Frente a mí se alzan unos montículos de lodo. Están a una veintena de metros. Se dispara la alerta de mis sentidos a pesar del embotamiento. Imposible esquivarlos. Agarro el manillar dispuesto a pasar por encima. Intento negociar los montones por su bisectriz, donde la superficie parece más plana. Pasa la rueda delantera y acelero muy suavemente intentando que los tacos de las gomas enduro muerdan algo de tierra debajo del blando pastel y me saquen de aquí con la ayuda de los muchos caballos de mi moto Pero debajo no hay nada mas que más barro. La rueda trasera patina. La BMW gira bruscamente sobre su eje y se precipita al suelo por el lado izquierdo con el ruido mate de una maza de carnicero sobre un trozo de res. No hay ningún deslizamiento a pesar de que circulaba a casi sesenta kilómetros por hora. El barrizal lo impide con su viscoso abrazo.

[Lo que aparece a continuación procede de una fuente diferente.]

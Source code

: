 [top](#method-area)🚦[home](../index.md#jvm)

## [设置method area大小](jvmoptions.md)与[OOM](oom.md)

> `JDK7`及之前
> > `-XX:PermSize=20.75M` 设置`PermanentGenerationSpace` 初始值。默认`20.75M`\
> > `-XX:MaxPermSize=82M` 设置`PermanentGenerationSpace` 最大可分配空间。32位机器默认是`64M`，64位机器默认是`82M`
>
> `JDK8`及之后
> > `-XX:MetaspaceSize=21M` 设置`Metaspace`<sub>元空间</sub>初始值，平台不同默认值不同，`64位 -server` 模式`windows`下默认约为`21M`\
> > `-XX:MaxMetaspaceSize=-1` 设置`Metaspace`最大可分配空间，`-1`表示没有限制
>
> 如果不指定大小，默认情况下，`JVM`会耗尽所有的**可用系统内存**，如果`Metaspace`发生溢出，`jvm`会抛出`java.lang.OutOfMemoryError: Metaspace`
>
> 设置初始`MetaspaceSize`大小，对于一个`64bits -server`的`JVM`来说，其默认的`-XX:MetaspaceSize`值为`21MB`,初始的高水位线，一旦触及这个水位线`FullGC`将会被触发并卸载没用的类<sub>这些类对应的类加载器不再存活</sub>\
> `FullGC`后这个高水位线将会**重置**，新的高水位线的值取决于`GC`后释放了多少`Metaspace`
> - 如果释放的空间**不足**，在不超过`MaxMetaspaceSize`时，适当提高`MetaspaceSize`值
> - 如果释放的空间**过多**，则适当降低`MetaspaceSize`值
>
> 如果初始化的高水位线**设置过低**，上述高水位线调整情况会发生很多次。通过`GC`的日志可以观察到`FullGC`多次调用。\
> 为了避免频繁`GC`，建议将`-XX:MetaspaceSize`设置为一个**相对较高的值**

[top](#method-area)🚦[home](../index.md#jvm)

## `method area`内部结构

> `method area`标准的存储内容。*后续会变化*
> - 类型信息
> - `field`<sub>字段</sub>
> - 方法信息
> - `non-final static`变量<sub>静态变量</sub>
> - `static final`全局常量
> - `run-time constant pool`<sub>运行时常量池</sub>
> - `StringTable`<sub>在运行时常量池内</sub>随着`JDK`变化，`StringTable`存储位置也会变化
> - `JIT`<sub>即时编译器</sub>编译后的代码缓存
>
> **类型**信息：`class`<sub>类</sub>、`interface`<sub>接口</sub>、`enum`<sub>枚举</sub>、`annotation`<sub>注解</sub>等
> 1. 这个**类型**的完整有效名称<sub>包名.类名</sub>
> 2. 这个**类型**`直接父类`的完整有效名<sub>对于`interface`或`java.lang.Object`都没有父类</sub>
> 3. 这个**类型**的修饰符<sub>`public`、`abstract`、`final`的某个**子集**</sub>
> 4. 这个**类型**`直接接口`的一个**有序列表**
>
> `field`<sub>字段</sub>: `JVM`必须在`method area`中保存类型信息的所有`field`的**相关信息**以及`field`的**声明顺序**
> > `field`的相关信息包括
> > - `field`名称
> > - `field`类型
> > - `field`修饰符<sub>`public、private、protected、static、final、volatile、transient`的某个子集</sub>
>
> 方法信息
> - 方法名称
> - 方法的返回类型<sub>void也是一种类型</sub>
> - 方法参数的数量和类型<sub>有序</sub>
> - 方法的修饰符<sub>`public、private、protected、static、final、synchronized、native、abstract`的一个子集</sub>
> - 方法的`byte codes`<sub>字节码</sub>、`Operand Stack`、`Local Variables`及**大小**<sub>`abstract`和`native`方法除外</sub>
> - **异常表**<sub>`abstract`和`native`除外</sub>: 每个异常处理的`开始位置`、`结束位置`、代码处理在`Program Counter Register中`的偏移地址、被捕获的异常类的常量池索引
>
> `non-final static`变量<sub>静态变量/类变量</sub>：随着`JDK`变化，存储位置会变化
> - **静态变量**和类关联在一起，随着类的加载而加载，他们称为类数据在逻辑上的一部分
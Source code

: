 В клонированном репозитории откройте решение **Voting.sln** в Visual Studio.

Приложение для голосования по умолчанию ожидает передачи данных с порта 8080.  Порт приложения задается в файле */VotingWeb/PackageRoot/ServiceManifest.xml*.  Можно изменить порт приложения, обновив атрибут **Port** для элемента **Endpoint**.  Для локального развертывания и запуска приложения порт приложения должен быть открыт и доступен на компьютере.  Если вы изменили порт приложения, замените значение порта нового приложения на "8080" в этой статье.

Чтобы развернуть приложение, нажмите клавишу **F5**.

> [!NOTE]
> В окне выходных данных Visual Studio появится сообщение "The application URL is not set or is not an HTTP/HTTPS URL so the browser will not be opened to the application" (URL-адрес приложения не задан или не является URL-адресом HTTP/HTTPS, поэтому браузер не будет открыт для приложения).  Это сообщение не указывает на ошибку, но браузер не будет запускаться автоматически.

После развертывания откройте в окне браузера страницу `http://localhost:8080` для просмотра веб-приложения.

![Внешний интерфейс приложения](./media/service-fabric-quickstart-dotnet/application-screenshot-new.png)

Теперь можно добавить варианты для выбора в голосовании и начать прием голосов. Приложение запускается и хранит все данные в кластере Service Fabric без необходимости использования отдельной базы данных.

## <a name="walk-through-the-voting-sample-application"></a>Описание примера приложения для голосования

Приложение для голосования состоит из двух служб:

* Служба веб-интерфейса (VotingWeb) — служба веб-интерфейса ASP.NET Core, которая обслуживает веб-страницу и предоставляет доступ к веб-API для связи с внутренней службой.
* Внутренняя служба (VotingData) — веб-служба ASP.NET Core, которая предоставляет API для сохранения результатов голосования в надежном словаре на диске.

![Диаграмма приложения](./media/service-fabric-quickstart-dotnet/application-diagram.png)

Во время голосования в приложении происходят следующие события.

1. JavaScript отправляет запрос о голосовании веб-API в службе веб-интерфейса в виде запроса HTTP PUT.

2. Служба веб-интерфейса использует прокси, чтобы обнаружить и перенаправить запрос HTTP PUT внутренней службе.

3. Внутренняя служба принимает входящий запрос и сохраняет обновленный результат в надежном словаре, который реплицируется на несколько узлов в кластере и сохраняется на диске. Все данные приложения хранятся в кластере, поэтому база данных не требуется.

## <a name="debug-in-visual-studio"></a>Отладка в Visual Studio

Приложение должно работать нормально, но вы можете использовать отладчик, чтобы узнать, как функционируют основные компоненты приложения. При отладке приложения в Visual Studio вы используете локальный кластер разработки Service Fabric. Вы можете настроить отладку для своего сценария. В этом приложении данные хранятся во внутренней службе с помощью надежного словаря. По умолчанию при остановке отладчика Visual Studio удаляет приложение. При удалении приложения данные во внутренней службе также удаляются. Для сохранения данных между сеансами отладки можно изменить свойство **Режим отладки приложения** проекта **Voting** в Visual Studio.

La moto se detiene en seco y yo absorbo toda la energía cinética al clavarme el manillar en el torso. Todo dura menos de un segundo. Quedo sin respiración tirado en el fango. El silencio solo se rompe por la grosera rumorosidad del motor boxer de 1200 centímetros cúbicos. Me incorporo y lo apago. Ya solo oigo el latido de mi corazón y como la sangre bulle nerviosa en mis sienes.

ENCUENTRO CON LA REALIDAD

Esta es la realidad de Diario de un Nómada. Somos tres extraños perdidos en mitad de un páramo de espinos en las más despoblada región de Sudamérica y nadie nos echa de menos. Hemos estado al borde de la guerra civil. No tenemos apenas dinero, no tenemos soporte exterior, no usamos teléfono satélite, no existe un plan de emergencia ni un rumbo definido. Estamos solos. Nos queda todavía más de la mitad del viaje. La producción no tiene guión ni escaleta ni orden ni concierto, no sabemos donde vamos a dormir cada noche, no sabemos que vamos a filmar cada día, ni tampoco conocemos el tiempo que nos hará mañana. Dirijo un rodaje sin experiencia alguna, no tengo dotes de mando, no sé dialogar, y no sé muy bien qué diablos quiero contar en el fondo. Pero por alguna incompresible razón, tengo fe inquebrantable en que estamos haciendo algo que va a ser bueno y por lo que vale la pena jugarse el tipo y todos los ahorros. Y en eso estoy.

Espero a que lleguen mis compañeros. Tardan apenas unos minutos.

—Antonio—respondo jovialmente mientras hago un gesto para impedir que me ayuden—, filma como levanto la moto, que estos momentos son los que quiere ver la gente. Lo que les divierte es que yo lo pase mal.